Impact on oysters in first-of-its-kind field trial of marine Enhanced Rock Weathering (mERW) with olivine as carbon dioxide removal (CDR) strategy
This week, we deep dive into a paper recently published in Frontiers in Climate. The study was led by Emilia Jankowska, affiliated with Hourglass Climate NPO in Montclair, NJ (United States).
This article presents the first field trial testing how marine Enhanced Rock Weathering (mERW) with olivine affects oysters under real coastal conditions. The study placed about 650 tonnes of olivine sand on an intertidal beach in Peconic Bay, New York, and followed juvenile Eastern oysters for one year across olivine-treated and control sites. The central question is both ecological and practical: can olivine-based carbon dioxide removal support shellfish by raising alkalinity, while avoiding harmful trace-metal accumulation? The results suggest a limited biological impact: oysters exposed to olivine showed a small, non-significant biomass increase after two months, but no long-term difference in growth after one year. Although olivine initially elevated nickel in porewaters, oyster tissue metal concentrations did not become significantly higher at the olivine site and remained below food-safety concern thresholds.

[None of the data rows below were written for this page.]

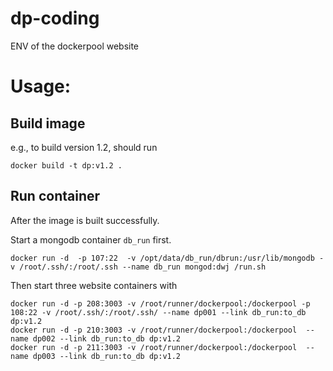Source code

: dp-coding
===

ENV of the dockerpool website


# Usage:

## Build image
e.g., to build version 1.2, should run
```
docker build -t dp:v1.2 .
```

## Run container

After the image is built successfully.

Start a mongodb container `db_run` first.
```
docker run -d  -p 107:22  -v /opt/data/db_run/dbrun:/usr/lib/mongodb -v /root/.ssh/:/root/.ssh --name db_run mongod:dwj /run.sh
```

Then start three website containers with
```
docker run -d -p 208:3003 -v /root/runner/dockerpool:/dockerpool -p 108:22 -v /root/.ssh/:/root/.ssh/ --name dp001 --link db_run:to_db dp:v1.2
docker run -d -p 210:3003 -v /root/runner/dockerpool:/dockerpool  --name dp002 --link db_run:to_db dp:v1.2
docker run -d -p 211:3003 -v /root/runner/dockerpool:/dockerpool  --name dp003 --link db_run:to_db dp:v1.2
```
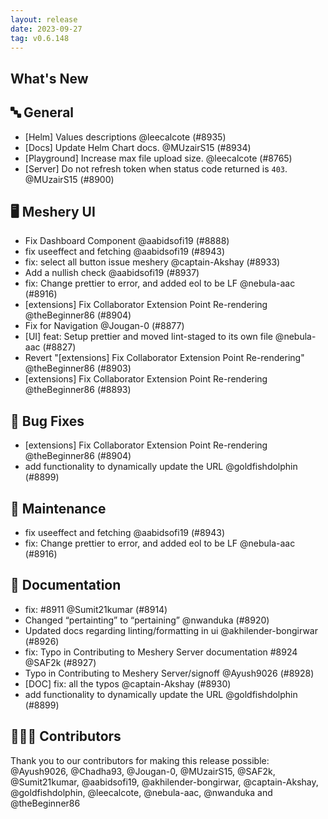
 ```yaml
---
layout: release
date: 2023-09-27
tag: v0.6.148
---
```


## What's New
## 🔤 General
- [Helm] Values descriptions @leecalcote (#8935)
- [Docs] Update Helm Chart docs. @MUzairS15 (#8934)
- [Playground] Increase max file upload size.  @leecalcote (#8765)
- [Server] Do not refresh token when status code returned is `403`. @MUzairS15 (#8900)

## 🖥 Meshery UI

- Fix Dashboard Component @aabidsofi19 (#8888)
- fix useeffect and fetching @aabidsofi19 (#8943)
- fix: select all button issue meshery @captain-Akshay (#8933)
- Add a nullish check @aabidsofi19 (#8937)
- fix: Change prettier to error, and added eol to be LF @nebula-aac (#8916)
- [extensions] Fix Collaborator Extension Point Re-rendering @theBeginner86 (#8904)
- Fix for Navigation @Jougan-0 (#8877)
- [UI] feat: Setup prettier and moved lint-staged to its own file @nebula-aac (#8827)
- Revert "[extensions] Fix Collaborator Extension Point Re-rendering" @theBeginner86 (#8903)
- [extensions] Fix Collaborator Extension Point Re-rendering @theBeginner86 (#8893)

## 🐛 Bug Fixes

- [extensions] Fix Collaborator Extension Point Re-rendering @theBeginner86 (#8904)
- add functionality to dynamically update the URL  @goldfishdolphin (#8899)

## 🧰 Maintenance

- fix useeffect and fetching @aabidsofi19 (#8943)
- fix: Change prettier to error, and added eol to be LF @nebula-aac (#8916)

## 📖 Documentation

- fix: #8911 @Sumit21kumar (#8914)
- Changed “pertainting” to “pertaining” @nwanduka (#8920)
- Updated docs regarding linting/formatting in ui @akhilender-bongirwar (#8926)
- fix: Typo in Contributing to Meshery Server documentation #8924 @SAF2k (#8927)
- Typo in Contributing to Meshery Server/signoff @Ayush9026 (#8928)
- [DOC] fix: all the typos  @captain-Akshay (#8930)
- add functionality to dynamically update the URL  @goldfishdolphin (#8899)

## 👨🏽‍💻 Contributors

Thank you to our contributors for making this release possible:
@Ayush9026, @Chadha93, @Jougan-0, @MUzairS15, @SAF2k, @Sumit21kumar, @aabidsofi19, @akhilender-bongirwar, @captain-Akshay, @goldfishdolphin, @leecalcote, @nebula-aac, @nwanduka and @theBeginner86
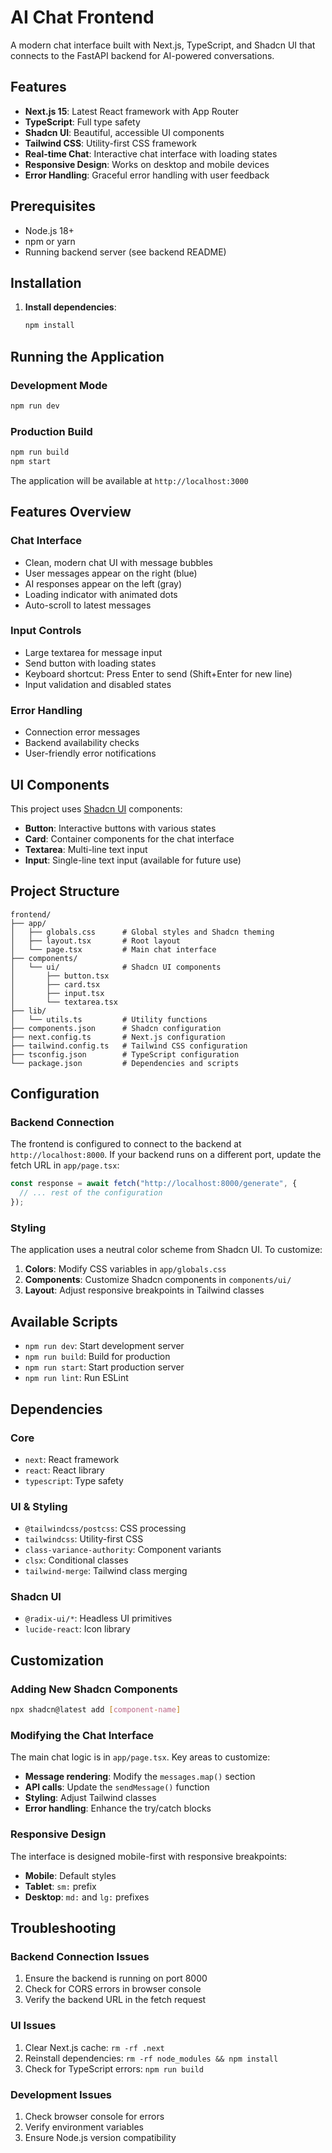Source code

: # AI Chat Frontend

A modern chat interface built with Next.js, TypeScript, and Shadcn UI that connects to the FastAPI backend for AI-powered conversations.

## Features

- **Next.js 15**: Latest React framework with App Router
- **TypeScript**: Full type safety
- **Shadcn UI**: Beautiful, accessible UI components
- **Tailwind CSS**: Utility-first CSS framework
- **Real-time Chat**: Interactive chat interface with loading states
- **Responsive Design**: Works on desktop and mobile devices
- **Error Handling**: Graceful error handling with user feedback

## Prerequisites

- Node.js 18+
- npm or yarn
- Running backend server (see backend README)

## Installation

1. **Install dependencies**:
   ```bash
   npm install
   ```

## Running the Application

### Development Mode
```bash
npm run dev
```

### Production Build
```bash
npm run build
npm start
```

The application will be available at `http://localhost:3000`

## Features Overview

### Chat Interface
- Clean, modern chat UI with message bubbles
- User messages appear on the right (blue)
- AI responses appear on the left (gray)
- Loading indicator with animated dots
- Auto-scroll to latest messages

### Input Controls
- Large textarea for message input
- Send button with loading states
- Keyboard shortcut: Press Enter to send (Shift+Enter for new line)
- Input validation and disabled states

### Error Handling
- Connection error messages
- Backend availability checks
- User-friendly error notifications

## UI Components

This project uses [Shadcn UI](https://ui.shadcn.com/) components:

- **Button**: Interactive buttons with various states
- **Card**: Container components for the chat interface
- **Textarea**: Multi-line text input
- **Input**: Single-line text input (available for future use)

## Project Structure

```
frontend/
├── app/
│   ├── globals.css      # Global styles and Shadcn theming
│   ├── layout.tsx       # Root layout
│   └── page.tsx         # Main chat interface
├── components/
│   └── ui/              # Shadcn UI components
│       ├── button.tsx
│       ├── card.tsx
│       ├── input.tsx
│       └── textarea.tsx
├── lib/
│   └── utils.ts         # Utility functions
├── components.json      # Shadcn configuration
├── next.config.ts       # Next.js configuration
├── tailwind.config.ts   # Tailwind CSS configuration
├── tsconfig.json        # TypeScript configuration
└── package.json         # Dependencies and scripts
```

## Configuration

### Backend Connection
The frontend is configured to connect to the backend at `http://localhost:8000`. If your backend runs on a different port, update the fetch URL in `app/page.tsx`:

```typescript
const response = await fetch("http://localhost:8000/generate", {
  // ... rest of the configuration
});
```

### Styling
The application uses a neutral color scheme from Shadcn UI. To customize:

1. **Colors**: Modify CSS variables in `app/globals.css`
2. **Components**: Customize Shadcn components in `components/ui/`
3. **Layout**: Adjust responsive breakpoints in Tailwind classes

## Available Scripts

- `npm run dev`: Start development server
- `npm run build`: Build for production
- `npm run start`: Start production server
- `npm run lint`: Run ESLint

## Dependencies

### Core
- `next`: React framework
- `react`: React library
- `typescript`: Type safety

### UI & Styling
- `@tailwindcss/postcss`: CSS processing
- `tailwindcss`: Utility-first CSS
- `class-variance-authority`: Component variants
- `clsx`: Conditional classes
- `tailwind-merge`: Tailwind class merging

### Shadcn UI
- `@radix-ui/*`: Headless UI primitives
- `lucide-react`: Icon library

## Customization

### Adding New Shadcn Components
```bash
npx shadcn@latest add [component-name]
```

### Modifying the Chat Interface
The main chat logic is in `app/page.tsx`. Key areas to customize:

- **Message rendering**: Modify the `messages.map()` section
- **API calls**: Update the `sendMessage()` function
- **Styling**: Adjust Tailwind classes
- **Error handling**: Enhance the try/catch blocks

### Responsive Design
The interface is designed mobile-first with responsive breakpoints:

- **Mobile**: Default styles
- **Tablet**: `sm:` prefix
- **Desktop**: `md:` and `lg:` prefixes

## Troubleshooting

### Backend Connection Issues
1. Ensure the backend is running on port 8000
2. Check for CORS errors in browser console
3. Verify the backend URL in the fetch request

### UI Issues
1. Clear Next.js cache: `rm -rf .next`
2. Reinstall dependencies: `rm -rf node_modules && npm install`
3. Check for TypeScript errors: `npm run build`

### Development Issues
1. Check browser console for errors
2. Verify environment variables
3. Ensure Node.js version compatibility
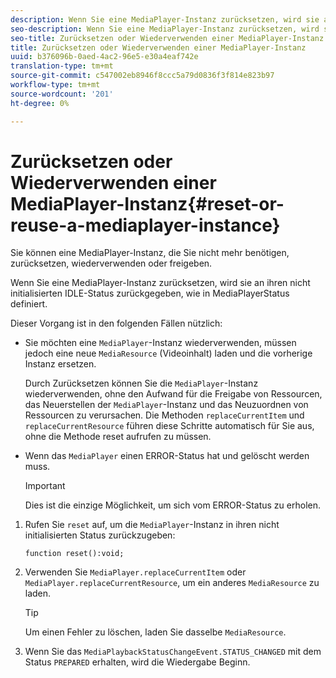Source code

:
 ```yaml
---
description: Wenn Sie eine MediaPlayer-Instanz zurücksetzen, wird sie an ihren nicht initialisierten IDLE-Status zurückgegeben, wie in MediaPlayerStatus definiert.
seo-description: Wenn Sie eine MediaPlayer-Instanz zurücksetzen, wird sie an ihren nicht initialisierten IDLE-Status zurückgegeben, wie in MediaPlayerStatus definiert.
seo-title: Zurücksetzen oder Wiederverwenden einer MediaPlayer-Instanz
title: Zurücksetzen oder Wiederverwenden einer MediaPlayer-Instanz
uuid: b376096b-0aed-4ac2-96e5-e30a4eaf742e
translation-type: tm+mt
source-git-commit: c547002eb8946f8ccc5a79d0836f3f814e823b97
workflow-type: tm+mt
source-wordcount: '201'
ht-degree: 0%

---
```



# Zurücksetzen oder Wiederverwenden einer MediaPlayer-Instanz{#reset-or-reuse-a-mediaplayer-instance}

Sie können eine MediaPlayer-Instanz, die Sie nicht mehr benötigen, zurücksetzen, wiederverwenden oder freigeben.

Wenn Sie eine MediaPlayer-Instanz zurücksetzen, wird sie an ihren nicht initialisierten IDLE-Status zurückgegeben, wie in MediaPlayerStatus definiert.

Dieser Vorgang ist in den folgenden Fällen nützlich:

* Sie möchten eine `MediaPlayer`-Instanz wiederverwenden, müssen jedoch eine neue `MediaResource` (Videoinhalt) laden und die vorherige Instanz ersetzen.

   Durch Zurücksetzen können Sie die `MediaPlayer`-Instanz wiederverwenden, ohne den Aufwand für die Freigabe von Ressourcen, das Neuerstellen der `MediaPlayer`-Instanz und das Neuzuordnen von Ressourcen zu verursachen. Die Methoden `replaceCurrentItem` und `replaceCurrentResource` führen diese Schritte automatisch für Sie aus, ohne die Methode reset aufrufen zu müssen.

* Wenn das `MediaPlayer` einen ERROR-Status hat und gelöscht werden muss.

   >[!IMPORTANT]
   >
   >Dies ist die einzige Möglichkeit, um sich vom ERROR-Status zu erholen.

1. Rufen Sie `reset` auf, um die `MediaPlayer`-Instanz in ihren nicht initialisierten Status zurückzugeben:

   ```
   function reset():void; 
   ```

1. Verwenden Sie `MediaPlayer.replaceCurrentItem` oder `MediaPlayer.replaceCurrentResource`, um ein anderes `MediaResource` zu laden.

   >[!TIP]
   >
   >Um einen Fehler zu löschen, laden Sie dasselbe `MediaResource`.

1. Wenn Sie das `MediaPlaybackStatusChangeEvent.STATUS_CHANGED` mit dem Status `PREPARED` erhalten, wird die Wiedergabe Beginn.
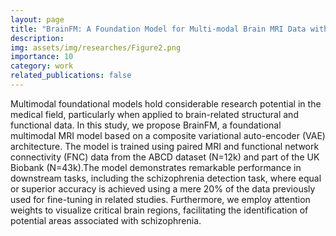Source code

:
 ```yaml
---
layout: page
title: "BrainFM: A Foundation Model for Multi-modal Brain MRI Data with Applications to Few-shot Disease Detection"
description:  
img: assets/img/researches/Figure2.png
importance: 10
category: work
related_publications: false
---
```



Multimodal foundational models hold considerable research potential in the medical field, particularly when applied to brain-related structural and functional data. In this study, we propose BrainFM, a foundational multimodal MRI model based on a composite variational auto-encoder (VAE) architecture. The model is trained using paired MRI and functional network connectivity (FNC) data from the ABCD dataset (N=12k) and part of the UK Biobank (N=43k).The model demonstrates remarkable performance in downstream tasks, including the schizophrenia detection task, where equal or superior accuracy is achieved using a mere 20\% of the data previously used for fine-tuning in related studies. Furthermore, we employ attention weights to visualize critical brain regions, facilitating the identification of potential areas associated with schizophrenia.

Overall, the paper provides cautious early evidence that olivine-based mERW may be compatible with oyster aquaculture, while emphasizing the need for broader field testing.
This study moves the assessment of olivine-based mERW from laboratory or highly controlled exposure settings into a real coastal field trial. The authors describe this as the world’s first field trial of marine enhanced rock weathering, carried out by applying olivine sand to an intertidal beach and then monitoring oyster growth, oyster tissue metal accumulation, sediment olivine redistribution, porewater chemistry, and water-column conditions over time. This is important because many concerns around mERW depend on real-world hydrodynamics: olivine does not remain fixed in place, dissolution products are diluted or redistributed, and organisms may experience only intermittent exposure. In this study, olivine was initially concentrated at the treated site but was rapidly transported along the coastline, with the original olivine site dropping from high olivine content shortly after placement to nearly zero in the sampled 1–3 cm sediment layer after about one year. This makes the field setting especially valuable, because it captures the complexity that laboratory tanks cannot reproduce.
The main result is that olivine exposure did not produce clear negative effects on oysters. In the first 61 days, oysters in the Olivine Nourished treatment had higher average dry biomass than controls, but this difference was only marginally non-significant, so it should be interpreted as suggestive rather than conclusive. Porewater at the olivine site showed elevated total alkalinity and nickel early in the trial, consistent with olivine dissolution, but these signals weakened over time and were not mirrored by significant increases in bottom-water metal concentrations. Oyster tissue concentrations of nickel, chromium, and cobalt remained low, with no evidence of a long-term olivine-driven bioaccumulation problem. Interestingly, the highest early nickel, chromium, and cobalt burdens were found in oysters from Control West rather than the olivine treatment, which the authors link to local environmental stressors and possible transport of fine olivine particles. By the end of the experiment, oyster biomass and metal concentrations were broadly similar across treatments, supporting the conclusion that olivine-derived metals did not create oyster safety concerns in this trial.
Here is a list of the main takeaways of this paper:
- By testing olivine sand in an open coastal environment with natural tides, sediment transport, and dilution, this study moves beyond lab-based exposure experiments towards real-world mERW field tests.
- The olivine site initially showed higher total alkalinity and significantly elevated nickel in porewater, but these effects declined as olivine redistributed through the system.
- Oysters grew over time at all sites, and the olivine treatment showed a small early biomass increase, though this was not statistically significant.
- Nickel, chromium, and cobalt in oyster tissues did not become significantly elevated at the olivine site after one year and remained within natural global ranges.
- Oyster metal concentrations stayed below US Food and Drug Administration warning thresholds, suggesting no food-safety concern under the tested conditions.